Hasil penelitian ini diharapkan akan
bermanfaat untuk :
1. Aspek Teoritis
Secara konseptual penelitian ini
diharapkan dapat memberikan
pemahaman dan sumbangan
pemikiran sehingga dapat menambah
pengetahuan mengenai konsep teori
evaluasi kebijakan dalam kajian ilmu
administrasi negara.
2. Aspek Praktis
Penelitian ini diharapkan dapat
memberi masukan kepada
Pemerintah Kota Tanjungpinang
khususnya tentang evaluasi kebijakan
trayek dan kode trayek angkutan kota
sehingga pemerintah kota
Tanjungpinang dapat menentukan
langkah-langkah strategis untuk
mencapai keberhasilan dalam
melaksanakan kebijakan trayek
angkutan kota.
B. LANDASAN TEORI
1. Pelayanan
Secara etimologis, pelayanan berasal
dari kata layan yang berarti membantu
menyiapkan/ mengurus apa-apa yang
diperlukan seseorang, kemudian pelayanan
dapat diartikan sebagai perihal/ cara
melayani. Poerwadarminta dalam
Hardiyansyah (2011:10) pelayanan dapat
diartikan sebagai aktivitas yang diberikan
untuk membantu, menyiapkan dan mengurus
baik itu berupa barang atau jasa dari satu
pihak kepada pihak lain.
9
Pelayanan publik dapat diartikan
sebagai pemberian layanan keperluan orang
atau masyarakat yang mempunyai
kepentingan pada organisasi itu sesuai
dengan aturan pokok dan tata cara yang
telah ditetapkan. Dalam KEPMENPAN No.
81 Tahun 1993, pelayanan didefinisikan
sebagai suatu bentuk pelayanan yang
dilaksanakan oleh instansi pemerintah di
pusat, daerah, dan di lingkungan Badan
Usaha Milik Negara atau Badan Usaha
Milik Daerah dalam bentuk barang dan jasa,
baik dalam rangka pelaksanaan ketentuan
peraturan perundang-undangan.
Sadu dalam Hardiyansayah (2011:11)
pelayanan umum atau pelayanan publik
adalah pemberian jasa baik oleh pemerintah,
pihak swasta atas nama pemerintah, ataupun
pihak swasta kepada masyarakat, dengan
atau tanpa pembayaran guna memenuhi
kebutuhan dan atau kepentingan masyarakat.
Menurut KEPMENPAN
No.63/KEP/M.PAN/7/2003 pelayanan
publik adalah segala kegiatan pelayanan
yang dilaksanakan oleh penyelenggara
pelayanan publik sebagai upaya pemenuhan
kebutuhan penerima pelayanan maupun
pelaksanaan ketentuan peraturan perundang-
undangan.
Dari beberapa pendapat ahli diatas
dapat disimpulkan bahwa pelayanan publik
adalah segala bentuk jasa pelayanan, baik
dalam bentuk barang publik maupun jasa
publik yang pada prinsipnya menjadi
tanggung jawab dan dilaksanakan oleh
instansi pemerintah di pusat, daerah, Badan
Usaha Milik Negara, Badan Usaha Milik
Daerah maupun swasta atas nama
pemerintah yang bertujuan memenuhi
kebutuhan masyarakat sebagai penerima jasa
maupun dalam rangka pelaksanaan
peraturan perundang-undangan.
2. Kebijakan Publik
Lahirnya suatu pemerintahan karena
adanya suatu komitmen bersama yang
terjadi antara pemerintah dengan rakyatnya.
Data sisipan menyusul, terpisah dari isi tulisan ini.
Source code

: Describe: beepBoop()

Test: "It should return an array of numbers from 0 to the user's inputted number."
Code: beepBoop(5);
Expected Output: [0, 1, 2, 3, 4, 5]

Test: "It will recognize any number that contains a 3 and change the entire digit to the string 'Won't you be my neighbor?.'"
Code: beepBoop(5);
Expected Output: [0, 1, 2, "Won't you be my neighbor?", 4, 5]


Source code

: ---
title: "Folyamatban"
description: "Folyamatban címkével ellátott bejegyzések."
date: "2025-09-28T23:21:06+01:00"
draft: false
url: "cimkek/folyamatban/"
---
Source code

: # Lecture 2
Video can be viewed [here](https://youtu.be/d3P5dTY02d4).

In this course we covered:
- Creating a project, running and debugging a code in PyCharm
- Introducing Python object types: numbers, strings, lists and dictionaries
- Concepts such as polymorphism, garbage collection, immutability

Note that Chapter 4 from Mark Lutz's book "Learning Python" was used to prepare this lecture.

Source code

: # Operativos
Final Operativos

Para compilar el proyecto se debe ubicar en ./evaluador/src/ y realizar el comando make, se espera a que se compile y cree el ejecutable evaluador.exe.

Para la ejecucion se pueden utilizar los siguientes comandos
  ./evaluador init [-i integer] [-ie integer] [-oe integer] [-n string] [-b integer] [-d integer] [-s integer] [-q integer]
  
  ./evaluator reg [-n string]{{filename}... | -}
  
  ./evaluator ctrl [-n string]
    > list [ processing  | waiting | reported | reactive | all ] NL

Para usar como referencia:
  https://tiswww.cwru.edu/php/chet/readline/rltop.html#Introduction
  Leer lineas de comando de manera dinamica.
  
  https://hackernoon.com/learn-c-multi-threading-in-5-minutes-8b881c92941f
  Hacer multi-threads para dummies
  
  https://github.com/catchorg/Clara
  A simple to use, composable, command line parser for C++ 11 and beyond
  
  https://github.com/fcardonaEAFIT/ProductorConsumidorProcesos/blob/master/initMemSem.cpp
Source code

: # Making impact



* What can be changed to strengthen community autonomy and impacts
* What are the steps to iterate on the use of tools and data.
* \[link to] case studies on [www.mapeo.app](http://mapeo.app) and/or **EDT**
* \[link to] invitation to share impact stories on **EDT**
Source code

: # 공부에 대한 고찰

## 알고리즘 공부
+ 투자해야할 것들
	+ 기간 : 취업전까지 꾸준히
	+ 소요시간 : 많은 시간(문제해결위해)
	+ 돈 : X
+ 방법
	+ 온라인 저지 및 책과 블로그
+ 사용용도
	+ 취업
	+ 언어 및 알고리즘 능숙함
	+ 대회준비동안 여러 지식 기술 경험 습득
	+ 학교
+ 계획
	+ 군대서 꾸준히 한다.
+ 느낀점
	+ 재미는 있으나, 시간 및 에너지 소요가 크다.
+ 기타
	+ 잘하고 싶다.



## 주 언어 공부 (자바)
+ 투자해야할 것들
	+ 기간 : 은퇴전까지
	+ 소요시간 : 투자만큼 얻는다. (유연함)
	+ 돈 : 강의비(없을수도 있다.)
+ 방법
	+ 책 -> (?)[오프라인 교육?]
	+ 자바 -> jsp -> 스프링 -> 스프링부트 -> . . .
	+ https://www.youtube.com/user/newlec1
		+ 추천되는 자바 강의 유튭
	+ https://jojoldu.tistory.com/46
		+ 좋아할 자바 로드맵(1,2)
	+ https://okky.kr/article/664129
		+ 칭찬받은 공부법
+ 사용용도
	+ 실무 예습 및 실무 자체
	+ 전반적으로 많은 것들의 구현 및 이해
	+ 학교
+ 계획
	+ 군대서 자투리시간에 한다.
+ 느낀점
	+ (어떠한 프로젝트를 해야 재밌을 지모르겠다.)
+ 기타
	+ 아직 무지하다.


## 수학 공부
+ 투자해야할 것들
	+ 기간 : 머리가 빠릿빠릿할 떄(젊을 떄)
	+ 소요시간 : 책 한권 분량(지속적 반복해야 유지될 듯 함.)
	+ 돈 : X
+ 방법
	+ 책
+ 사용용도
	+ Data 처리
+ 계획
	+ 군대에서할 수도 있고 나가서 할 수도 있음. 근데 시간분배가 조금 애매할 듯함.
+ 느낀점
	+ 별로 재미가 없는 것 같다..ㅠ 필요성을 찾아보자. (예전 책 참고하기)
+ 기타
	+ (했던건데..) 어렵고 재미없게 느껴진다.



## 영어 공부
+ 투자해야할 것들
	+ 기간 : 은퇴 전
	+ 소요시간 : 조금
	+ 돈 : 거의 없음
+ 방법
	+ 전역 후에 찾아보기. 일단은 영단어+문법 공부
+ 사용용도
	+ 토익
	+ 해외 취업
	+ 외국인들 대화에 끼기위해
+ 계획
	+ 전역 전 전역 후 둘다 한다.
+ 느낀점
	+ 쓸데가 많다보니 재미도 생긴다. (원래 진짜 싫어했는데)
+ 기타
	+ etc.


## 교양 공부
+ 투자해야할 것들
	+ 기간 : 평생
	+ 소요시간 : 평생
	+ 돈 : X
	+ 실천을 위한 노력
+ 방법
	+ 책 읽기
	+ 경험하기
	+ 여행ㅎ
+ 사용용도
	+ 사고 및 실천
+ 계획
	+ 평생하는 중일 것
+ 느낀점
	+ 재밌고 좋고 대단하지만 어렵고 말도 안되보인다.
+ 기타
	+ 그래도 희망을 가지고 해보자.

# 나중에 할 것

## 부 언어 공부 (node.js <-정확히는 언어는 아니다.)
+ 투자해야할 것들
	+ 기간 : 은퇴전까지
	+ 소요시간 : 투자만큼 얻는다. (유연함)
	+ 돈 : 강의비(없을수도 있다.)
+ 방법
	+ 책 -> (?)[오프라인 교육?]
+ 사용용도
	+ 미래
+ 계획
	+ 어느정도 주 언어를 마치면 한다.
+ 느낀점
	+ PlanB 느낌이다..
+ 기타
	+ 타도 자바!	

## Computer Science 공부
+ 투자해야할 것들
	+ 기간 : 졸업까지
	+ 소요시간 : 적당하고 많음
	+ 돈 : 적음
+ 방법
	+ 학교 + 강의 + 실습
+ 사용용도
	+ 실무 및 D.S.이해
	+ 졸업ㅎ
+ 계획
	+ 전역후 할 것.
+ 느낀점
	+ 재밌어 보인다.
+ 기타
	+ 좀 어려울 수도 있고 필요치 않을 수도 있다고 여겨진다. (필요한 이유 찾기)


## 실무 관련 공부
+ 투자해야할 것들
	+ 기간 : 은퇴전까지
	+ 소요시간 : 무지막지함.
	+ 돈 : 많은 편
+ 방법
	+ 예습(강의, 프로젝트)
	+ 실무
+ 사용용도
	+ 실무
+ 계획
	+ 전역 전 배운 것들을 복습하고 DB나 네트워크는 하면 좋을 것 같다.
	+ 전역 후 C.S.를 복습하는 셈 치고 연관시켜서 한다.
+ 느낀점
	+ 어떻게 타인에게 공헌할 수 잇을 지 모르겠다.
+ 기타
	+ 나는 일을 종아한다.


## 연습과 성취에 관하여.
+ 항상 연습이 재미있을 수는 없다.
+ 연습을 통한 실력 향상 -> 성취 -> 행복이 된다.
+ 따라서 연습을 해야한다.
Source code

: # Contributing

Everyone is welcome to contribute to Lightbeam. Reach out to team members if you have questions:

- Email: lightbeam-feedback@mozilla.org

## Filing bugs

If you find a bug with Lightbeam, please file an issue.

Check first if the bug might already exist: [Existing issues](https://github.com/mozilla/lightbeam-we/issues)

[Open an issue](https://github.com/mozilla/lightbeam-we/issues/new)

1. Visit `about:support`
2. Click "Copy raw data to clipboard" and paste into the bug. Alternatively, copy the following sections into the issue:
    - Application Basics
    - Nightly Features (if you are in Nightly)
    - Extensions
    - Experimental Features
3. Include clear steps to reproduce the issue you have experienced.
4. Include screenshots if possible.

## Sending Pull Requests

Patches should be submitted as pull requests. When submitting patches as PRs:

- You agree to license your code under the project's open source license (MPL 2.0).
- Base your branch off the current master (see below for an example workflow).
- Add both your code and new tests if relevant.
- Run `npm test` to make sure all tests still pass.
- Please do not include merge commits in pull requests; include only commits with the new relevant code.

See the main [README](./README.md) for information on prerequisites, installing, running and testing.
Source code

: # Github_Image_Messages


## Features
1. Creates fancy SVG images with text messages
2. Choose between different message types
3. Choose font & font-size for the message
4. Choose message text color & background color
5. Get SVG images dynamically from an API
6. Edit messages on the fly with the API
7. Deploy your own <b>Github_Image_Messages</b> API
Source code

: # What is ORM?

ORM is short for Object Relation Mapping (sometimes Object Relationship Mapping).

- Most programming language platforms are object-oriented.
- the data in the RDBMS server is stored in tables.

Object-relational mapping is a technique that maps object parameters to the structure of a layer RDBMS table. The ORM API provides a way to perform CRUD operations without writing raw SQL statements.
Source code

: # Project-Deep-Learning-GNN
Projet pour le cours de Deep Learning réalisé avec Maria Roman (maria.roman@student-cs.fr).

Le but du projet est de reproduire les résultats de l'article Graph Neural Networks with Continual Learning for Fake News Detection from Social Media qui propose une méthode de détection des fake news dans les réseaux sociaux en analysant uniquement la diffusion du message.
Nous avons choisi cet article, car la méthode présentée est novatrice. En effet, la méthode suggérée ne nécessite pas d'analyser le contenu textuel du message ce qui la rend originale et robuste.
Komitmen tersebut hanya dapat dipegang
apabila rakyat masih merasakan keberadaan
pemerintah melalui berbagai kebijakannya
yang ditujukan untuk melindungi,
memberdayakan dan menciptakan
kesejahteraan rakyatnya sebagai wujud
pelaksanaan fungsi pemerintah.
Kebijakan publik menurut Dye dalam
Widodo (2012:12) “whatever governments
choose to do or not to do”. Maksudnya
adalah apa pun yang pemerintah pilih untuk
melakukan atau tidak melakukan sesuatu.
Edward III dan Sharkansky dalam Widodo
(2012:12) mengemukakan kebijakan publik
adalah “what governments say and do, or
not to do. It is the goals or purpose of
governments programs”. Maksudnya adalah
kebijakan publik adalah apa yang
pemerintah katakan dan dilakukan atau
tidak.
Kartasasmita dalam Widodo (2012:13)
kebijakan merupakan upaya untuk
memahami dan mengartikan (1) apa yang
dilakukan (atau tidak dilakukan) oleh
pemerintah mengenai suatu masalah, (2) apa
yang menyebabkan atau yang
memengaruhinya, dan (3) apa pengaruh dan
dampak dan dampak dari kebijakan tersebut.
10
Menurut Winarno (2012:71) adalah
masalah-masalah yang memiliki dampak
yang luas dan mencakup konsekuensi-
konsekuensi bagi orang-orang yang secara
langsung tidak terlibat.
Dari beberapa pendapat ahli diatas
dapat disimpulkan bahwa kebijakan adalah
apa yang dilakukan dan tidak dilakukan oleh
pemerintah terhadap suatu permasalahan
yang berdampak bagi masyarakat.
3. Evaluasi Kebijakan Publik
Widodo (2006:112) dimaksudkan
untuk melihat atau mengukur tingkat kinerja
pelaksanaan suatu kebijakan publik yang
latar belakang dan alasan-alasan diambilnya
suatu kebijakan, tujuan dan kinerja
kebijakan, berbagai instrument kebijakan
yang dikembangkan dan dilaksanakan,
responsi kelompok sasaran dan stakeholder
lainnya serta konsistensi aparat, dampak
yang timbul dan perubahan yang
ditimbulkan, perkiraan perkembangan tanpa
kehadirannya dan kemajuan yang dicapai
kalau kebijakan dilanjutkan atau diperluas.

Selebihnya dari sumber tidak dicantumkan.